As someone who does high performance storage as a component of their job, I still see an outstanding problem that's hinted at in this picture here:
Several of you in this thread have been picking on the storage being on the "other side" of the NIC in this diagram. By keeping the storage on the "other side" of a network link, we avoid all conversations about how a filesystem abstraction has to be handled. This diagram really, truly has no bearing on how a consumer PC is constructed and the complexity therein.
Think about this: every file in a modern consumer-facing file system is a collection of hundreds, thousands, even millions of individual data blocks all mapped together by some sort of file system bitmap or journal index or similar. Basically, there's a master table somewhere in the filesystem inner workings which translates the operating systems' request for a file into the related zillions of pointers linking to the literal blocks inside a logical partition scheme. That single file access may very well live on multiple partitions simultaneously (spanned volumes in Windows are thing that does occur) and those partitions may span multiple underlying storage devices. These partitions then map downwards again into the physical storage layer, which sometimes has their own set of pointer remappings into even lower level storage devices (eg a RAID card.)
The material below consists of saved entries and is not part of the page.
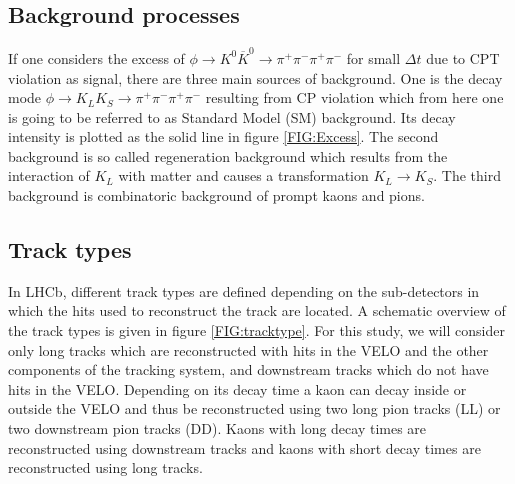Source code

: \subsection{Background processes}

If one considers the excess of $\phi \rightarrow K^0 \overline{K}^0 \rightarrow \pi^+ \pi^- \pi^+ \pi^-$ for small $\Delta t$ due to CPT violation as signal, there are three main sources of background. One is the decay mode $\phi \rightarrow K_L K_S \rightarrow \pi^+\pi^-\pi^+\pi^-$ resulting from CP violation which from here one is going to be referred to as Standard Model (SM) background. Its decay intensity is plotted as the solid line in figure \ref{FIG:Excess}. The second background is so called regeneration background which results from the interaction of $K_L$ with matter and causes a transformation $K_L \rightarrow K_S$. The third background is combinatoric background of prompt kaons and pions.

\subsection{Track types}

In LHCb, different track types are defined depending on the sub-detectors in which the hits used to reconstruct the track are located. A schematic overview of the track types is given in figure \ref{FIG:tracktype}. For this study, we will consider only long tracks which are reconstructed with hits in the VELO and the other components of the tracking system, and downstream tracks which do not have hits in the VELO. Depending on its decay time a kaon can decay inside or outside the VELO and thus be reconstructed using two long pion tracks (LL) or two downstream pion tracks (DD). Kaons with long decay times are reconstructed using downstream tracks and kaons with short decay times are reconstructed using long tracks.


\begin{center}
    \def\svgwidth{.9\textwidth}
    
\label{FIG:tracktype}
\end{center}
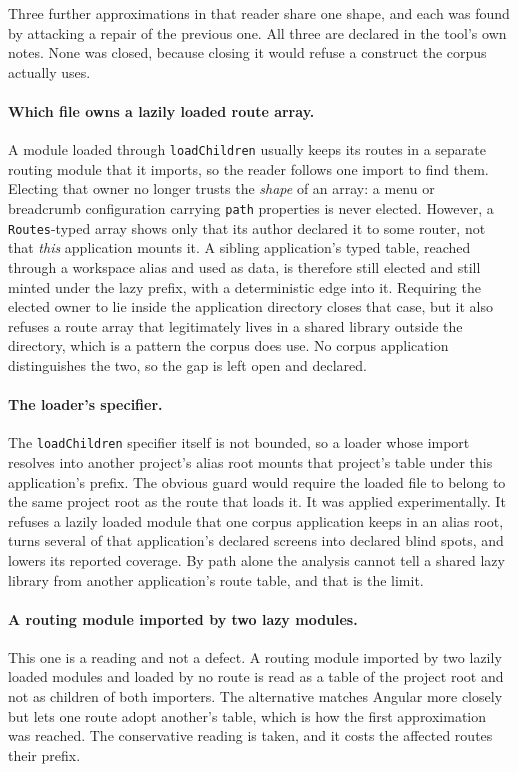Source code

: Three further approximations in that reader share one shape, and each was found by attacking a repair of the previous one. All three are declared in the tool's own notes. None was closed, because closing it would refuse a construct the corpus actually uses.

\paragraph{Which file owns a lazily loaded route array.} A module loaded through \texttt{loadChildren} usually keeps its routes in a separate routing module that it imports, so the reader follows one import to find them. Electing that owner no longer trusts the \emph{shape} of an array: a menu or breadcrumb configuration carrying \texttt{path} properties is never elected. However, a \texttt{Routes}-typed array shows only that its author declared it to some router, not that \emph{this} application mounts it. A sibling application's typed table, reached through a workspace alias and used as data, is therefore still elected and still minted under the lazy prefix, with a deterministic edge into it. Requiring the elected owner to lie inside the application directory closes that case, but it also refuses a route array that legitimately lives in a shared library outside the directory, which is a pattern the corpus does use. No corpus application distinguishes the two, so the gap is left open and declared.

\paragraph{The loader's specifier.} The \texttt{loadChildren} specifier itself is not bounded, so a loader whose import resolves into another project's alias root mounts that project's table under this application's prefix. The obvious guard would require the loaded file to belong to the same project root as the route that loads it. It was applied experimentally. It refuses a lazily loaded module that one corpus application keeps in an alias root, turns several of that application's declared screens into declared blind spots, and lowers its reported coverage. By path alone the analysis cannot tell a shared lazy library from another application's route table, and that is the limit.

\paragraph{A routing module imported by two lazy modules.} This one is a reading and not a defect. A routing module imported by two lazily loaded modules and loaded by no route is read as a table of the project root and not as children of both importers. The alternative matches Angular more closely but lets one route adopt another's table, which is how the first approximation was reached. The conservative reading is taken, and it costs the affected routes their prefix.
We also must consider access and auditing controls built into modern filesystems. Are you permitted to read this file? If you do read this file, doesn't the last access time need to be updated in the file system metadata? Does the file access itself need to be logged for security reasons? Someone brought up disk encryption and TPM was hand-waved off into the solution, however TPM solutions presume whole disk encryption. As it turns out, file system encryption is very much a thing, and isn't linked to TPM-based whole disk encryption.
All this to say: a native PCI-E transaction from disk to memory only works if you can fully map every single one of those pointers from the parent file descriptor at the file system level into the literal discrete blocks of physical storage attached to the PCIE bus, only after determining you're allowed to make that read, possibly in parallel with still having to update the file system metadata and logging needs, and assuming a file system encryption scheme (read also: Microsoft EFS) isn't being used.
Flowing storage through a NIC as a data stream (presumably NVMEoF) completely removes all of this complexity.
Transferring raw block storage into memory pages is actually quite simple. Making a GPU call translate into a full-stack file system read access is not the same at all.